Hoy tenemos una escuela víctima del sistema, con una gran carga de responsabilidades, que al ahorrarse los profesionales y recursos requeridos, han terminado siendo una sobre carga laboral al docente y por ende, impedimento a su verdadera labor pedagógica y afectación a su salud. ¿Quién piensa en el maestro(a) y su salud física y mental?
En este punto, seguro se preguntarán, ¿y las familias de los estudiantes? La mayoría de ellas están muy ocupadas, consiguiendo el sustento diario y, no tienen, a veces, el tiempo ni la voluntad de estar más cerca de sus hijos, dialogar con ellos, abrazarlos, supervisar sus tareas y cumplir su papel insustituible como núcleo de la sociedad.
Tan es así, que algunos adolescentes, contado por ellos, duran hasta la madrugada literalmente pegados al celular, mientras los padres duermen, sin darse por enterados. En la escuela a estos estudiantes se les ve soñolientos, cansados y desinteresados. ¿Así quién aprende?
Ese entorno bastante hostil no afecta solamente a los educandos y educadores, sino también al proceso de enseñanza-aprendizaje que se ve fuertemente impactado, incluso minado, en los estudiantes. ¿Resultado? Una educación de segunda clase que condena a nuestros adolescentes en un futuro muy cercano, a ser mano de obra de bajo costo, sumisa e incapaz de pensar y menos de entender y transformar su dura realidad.
Con este panorama educativo, ser educador(a) en una escuela pública en nuestro país, se convierte en un acto de resistencia y resiliencia. Los docentes enfrentamos cada día no solo el desafío de educar, sino la necesidad urgente de ser agentes de cambio en un sistema al que no le interesa que la gente aprenda a pensar. ¿Cómo hacerlo? Es nuestro gran compromiso y reto pedagógico y político.
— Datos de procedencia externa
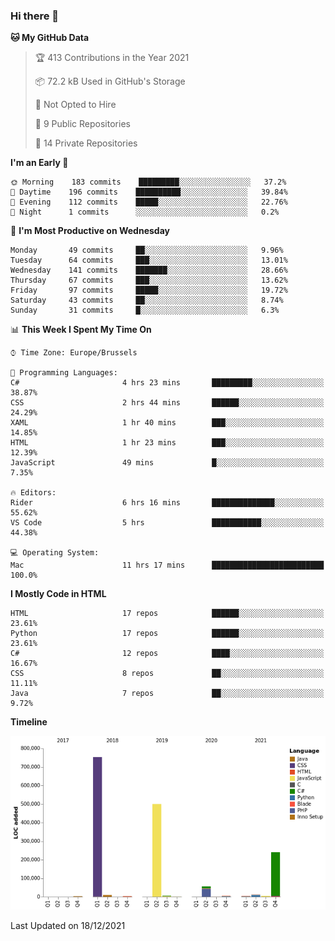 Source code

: ### Hi there 👋

<!--START_SECTION:waka-->
**🐱 My GitHub Data** 

> 🏆 413 Contributions in the Year 2021
 > 
> 📦 72.2 kB Used in GitHub's Storage 
 > 
> 🚫 Not Opted to Hire
 > 
> 📜 9 Public Repositories 
 > 
> 🔑 14 Private Repositories  
 > 
**I'm an Early 🐤** 

```text
🌞 Morning    183 commits    █████████░░░░░░░░░░░░░░░░   37.2% 
🌆 Daytime    196 commits    ██████████░░░░░░░░░░░░░░░   39.84% 
🌃 Evening    112 commits    █████░░░░░░░░░░░░░░░░░░░░   22.76% 
🌙 Night      1 commits      ░░░░░░░░░░░░░░░░░░░░░░░░░   0.2%

```
📅 **I'm Most Productive on Wednesday** 

```text
Monday       49 commits     ██░░░░░░░░░░░░░░░░░░░░░░░   9.96% 
Tuesday      64 commits     ███░░░░░░░░░░░░░░░░░░░░░░   13.01% 
Wednesday    141 commits    ███████░░░░░░░░░░░░░░░░░░   28.66% 
Thursday     67 commits     ███░░░░░░░░░░░░░░░░░░░░░░   13.62% 
Friday       97 commits     █████░░░░░░░░░░░░░░░░░░░░   19.72% 
Saturday     43 commits     ██░░░░░░░░░░░░░░░░░░░░░░░   8.74% 
Sunday       31 commits     █░░░░░░░░░░░░░░░░░░░░░░░░   6.3%

```


📊 **This Week I Spent My Time On** 

```text
⌚︎ Time Zone: Europe/Brussels

💬 Programming Languages: 
C#                       4 hrs 23 mins       █████████░░░░░░░░░░░░░░░░   38.87% 
CSS                      2 hrs 44 mins       ██████░░░░░░░░░░░░░░░░░░░   24.29% 
XAML                     1 hr 40 mins        ███░░░░░░░░░░░░░░░░░░░░░░   14.85% 
HTML                     1 hr 23 mins        ███░░░░░░░░░░░░░░░░░░░░░░   12.39% 
JavaScript               49 mins             █░░░░░░░░░░░░░░░░░░░░░░░░   7.35%

🔥 Editors: 
Rider                    6 hrs 16 mins       ██████████████░░░░░░░░░░░   55.62% 
VS Code                  5 hrs               ███████████░░░░░░░░░░░░░░   44.38%

💻 Operating System: 
Mac                      11 hrs 17 mins      █████████████████████████   100.0%

```

**I Mostly Code in HTML** 

```text
HTML                     17 repos            ██████░░░░░░░░░░░░░░░░░░░   23.61% 
Python                   17 repos            ██████░░░░░░░░░░░░░░░░░░░   23.61% 
C#                       12 repos            ████░░░░░░░░░░░░░░░░░░░░░   16.67% 
CSS                      8 repos             ██░░░░░░░░░░░░░░░░░░░░░░░   11.11% 
Java                     7 repos             ██░░░░░░░░░░░░░░░░░░░░░░░   9.72%

```


**Timeline**

![Chart not found](https://raw.githubusercontent.com/guillaumedeplancke/guillaumedeplancke/main/charts/bar_graph.png) 


 Last Updated on 18/12/2021
<!--END_SECTION:waka-->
La lucha por la dignidad de la escuela, de sus maestros y de sus estudiantes es la lucha por una buena educación, y no es en vano ni puede ser un hecho aislado o casual. La lucha por una educación donde enseñar no sea un acto heroico, sino una labor de reconocimiento y dignidad y, desde luego, el camino más prometedor hacia una nación donde la educación sea no solo un derecho en el papel o en cifras, sino la garantía de una ciudadanía activa.